§ **WHAT IS REQUIRED**: I need every line that includes the word "Version" copied from the material.

§ **SOURCE DATA**:

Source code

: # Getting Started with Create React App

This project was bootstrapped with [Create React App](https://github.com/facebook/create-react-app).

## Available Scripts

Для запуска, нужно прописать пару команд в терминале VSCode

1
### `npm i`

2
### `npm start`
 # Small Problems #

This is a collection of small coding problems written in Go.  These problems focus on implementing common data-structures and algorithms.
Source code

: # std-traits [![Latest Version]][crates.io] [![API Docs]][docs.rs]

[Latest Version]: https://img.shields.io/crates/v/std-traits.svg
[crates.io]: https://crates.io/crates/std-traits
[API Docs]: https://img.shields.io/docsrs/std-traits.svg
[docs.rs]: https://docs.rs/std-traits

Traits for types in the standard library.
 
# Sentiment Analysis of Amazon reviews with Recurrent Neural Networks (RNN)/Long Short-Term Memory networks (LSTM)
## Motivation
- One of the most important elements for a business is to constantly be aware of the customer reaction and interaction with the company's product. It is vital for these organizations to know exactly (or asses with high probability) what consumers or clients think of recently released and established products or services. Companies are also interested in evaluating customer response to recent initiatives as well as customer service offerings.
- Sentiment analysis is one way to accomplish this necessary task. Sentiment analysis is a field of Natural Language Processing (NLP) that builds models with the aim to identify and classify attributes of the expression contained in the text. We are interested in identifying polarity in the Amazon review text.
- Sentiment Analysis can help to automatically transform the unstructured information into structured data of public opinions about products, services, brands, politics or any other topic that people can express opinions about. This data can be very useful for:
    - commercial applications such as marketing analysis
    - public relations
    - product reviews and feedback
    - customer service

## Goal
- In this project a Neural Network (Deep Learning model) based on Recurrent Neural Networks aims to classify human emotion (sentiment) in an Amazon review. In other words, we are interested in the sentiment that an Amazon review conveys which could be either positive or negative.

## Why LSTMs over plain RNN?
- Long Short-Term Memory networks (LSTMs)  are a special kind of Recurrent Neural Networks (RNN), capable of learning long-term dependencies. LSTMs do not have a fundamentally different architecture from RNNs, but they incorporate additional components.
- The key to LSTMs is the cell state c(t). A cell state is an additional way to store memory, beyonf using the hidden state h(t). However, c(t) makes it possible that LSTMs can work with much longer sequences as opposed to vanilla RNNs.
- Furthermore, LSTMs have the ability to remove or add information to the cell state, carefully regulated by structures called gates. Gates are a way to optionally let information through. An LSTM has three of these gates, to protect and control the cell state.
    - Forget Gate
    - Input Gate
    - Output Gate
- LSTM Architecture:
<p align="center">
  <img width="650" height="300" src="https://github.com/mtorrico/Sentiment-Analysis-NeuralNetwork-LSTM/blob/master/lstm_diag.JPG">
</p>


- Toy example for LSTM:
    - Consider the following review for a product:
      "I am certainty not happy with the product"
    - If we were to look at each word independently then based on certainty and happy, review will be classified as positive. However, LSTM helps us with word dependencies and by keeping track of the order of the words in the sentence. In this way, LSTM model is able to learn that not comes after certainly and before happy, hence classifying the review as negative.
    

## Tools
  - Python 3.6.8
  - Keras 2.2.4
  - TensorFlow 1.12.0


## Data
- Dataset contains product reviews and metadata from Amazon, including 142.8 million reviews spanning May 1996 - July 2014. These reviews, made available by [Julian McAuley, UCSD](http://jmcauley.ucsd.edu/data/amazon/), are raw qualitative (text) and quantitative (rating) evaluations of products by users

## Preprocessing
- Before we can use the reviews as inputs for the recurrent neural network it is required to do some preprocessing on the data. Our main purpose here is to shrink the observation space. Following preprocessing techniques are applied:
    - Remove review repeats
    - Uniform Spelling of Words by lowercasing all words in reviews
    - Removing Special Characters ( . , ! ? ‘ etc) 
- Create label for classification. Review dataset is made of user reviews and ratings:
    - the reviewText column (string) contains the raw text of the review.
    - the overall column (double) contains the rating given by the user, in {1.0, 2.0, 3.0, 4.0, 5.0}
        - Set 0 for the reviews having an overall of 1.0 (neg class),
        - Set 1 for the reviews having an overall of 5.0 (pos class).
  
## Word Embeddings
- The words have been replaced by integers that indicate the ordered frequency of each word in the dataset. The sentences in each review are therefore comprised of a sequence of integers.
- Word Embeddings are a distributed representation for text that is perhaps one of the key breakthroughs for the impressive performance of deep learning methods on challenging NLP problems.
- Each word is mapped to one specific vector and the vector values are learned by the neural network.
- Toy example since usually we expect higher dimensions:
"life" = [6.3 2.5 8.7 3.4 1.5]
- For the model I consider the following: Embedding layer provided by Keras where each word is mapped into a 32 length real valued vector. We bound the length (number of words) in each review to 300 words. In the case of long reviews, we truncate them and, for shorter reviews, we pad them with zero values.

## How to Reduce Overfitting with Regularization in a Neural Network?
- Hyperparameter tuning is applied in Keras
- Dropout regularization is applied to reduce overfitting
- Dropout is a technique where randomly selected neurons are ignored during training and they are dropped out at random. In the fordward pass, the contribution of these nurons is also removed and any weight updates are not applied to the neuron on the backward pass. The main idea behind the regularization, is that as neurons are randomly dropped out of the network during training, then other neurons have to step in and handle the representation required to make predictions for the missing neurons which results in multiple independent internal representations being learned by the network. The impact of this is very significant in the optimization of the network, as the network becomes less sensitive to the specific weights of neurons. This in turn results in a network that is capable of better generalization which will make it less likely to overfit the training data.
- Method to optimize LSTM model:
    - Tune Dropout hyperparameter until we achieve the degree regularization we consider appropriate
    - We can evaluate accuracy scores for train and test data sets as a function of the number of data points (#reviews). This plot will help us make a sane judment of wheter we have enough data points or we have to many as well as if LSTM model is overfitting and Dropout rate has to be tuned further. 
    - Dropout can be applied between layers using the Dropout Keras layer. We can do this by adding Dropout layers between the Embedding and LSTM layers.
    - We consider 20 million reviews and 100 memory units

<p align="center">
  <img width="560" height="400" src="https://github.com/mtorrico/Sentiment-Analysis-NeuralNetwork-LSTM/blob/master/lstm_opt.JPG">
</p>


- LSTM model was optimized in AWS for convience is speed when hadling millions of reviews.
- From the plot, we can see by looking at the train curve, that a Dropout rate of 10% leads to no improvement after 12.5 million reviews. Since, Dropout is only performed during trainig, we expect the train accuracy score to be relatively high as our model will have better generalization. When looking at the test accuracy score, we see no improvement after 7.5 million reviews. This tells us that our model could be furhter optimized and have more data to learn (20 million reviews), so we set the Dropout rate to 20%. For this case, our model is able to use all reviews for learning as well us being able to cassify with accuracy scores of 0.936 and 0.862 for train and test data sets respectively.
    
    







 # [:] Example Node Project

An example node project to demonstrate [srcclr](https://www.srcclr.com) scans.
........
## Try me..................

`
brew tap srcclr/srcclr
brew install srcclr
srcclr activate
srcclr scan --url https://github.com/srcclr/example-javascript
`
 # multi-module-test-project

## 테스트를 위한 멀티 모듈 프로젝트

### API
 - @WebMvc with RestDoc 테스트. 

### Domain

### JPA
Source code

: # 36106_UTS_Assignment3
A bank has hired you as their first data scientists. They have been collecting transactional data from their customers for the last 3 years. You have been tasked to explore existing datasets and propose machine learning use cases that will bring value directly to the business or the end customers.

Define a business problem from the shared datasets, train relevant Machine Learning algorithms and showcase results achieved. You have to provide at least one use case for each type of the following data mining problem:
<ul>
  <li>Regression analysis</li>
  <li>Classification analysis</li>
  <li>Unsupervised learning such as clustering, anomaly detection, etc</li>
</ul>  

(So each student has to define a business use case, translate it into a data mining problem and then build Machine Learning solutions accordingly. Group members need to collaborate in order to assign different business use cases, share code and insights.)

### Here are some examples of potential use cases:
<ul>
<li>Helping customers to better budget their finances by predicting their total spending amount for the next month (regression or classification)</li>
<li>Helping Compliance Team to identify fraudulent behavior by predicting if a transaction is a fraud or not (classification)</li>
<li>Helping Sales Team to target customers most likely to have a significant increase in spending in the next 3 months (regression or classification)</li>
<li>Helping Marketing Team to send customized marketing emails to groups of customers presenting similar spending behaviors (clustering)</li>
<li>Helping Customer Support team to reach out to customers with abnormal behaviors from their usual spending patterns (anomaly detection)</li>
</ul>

§ **WRITTEN RESPONSE**:
: # std-traits [![Latest Version]][crates.io] [![API Docs]][docs.rs]
[Latest Version]: https://img.shields.io/crates/v/std-traits.svg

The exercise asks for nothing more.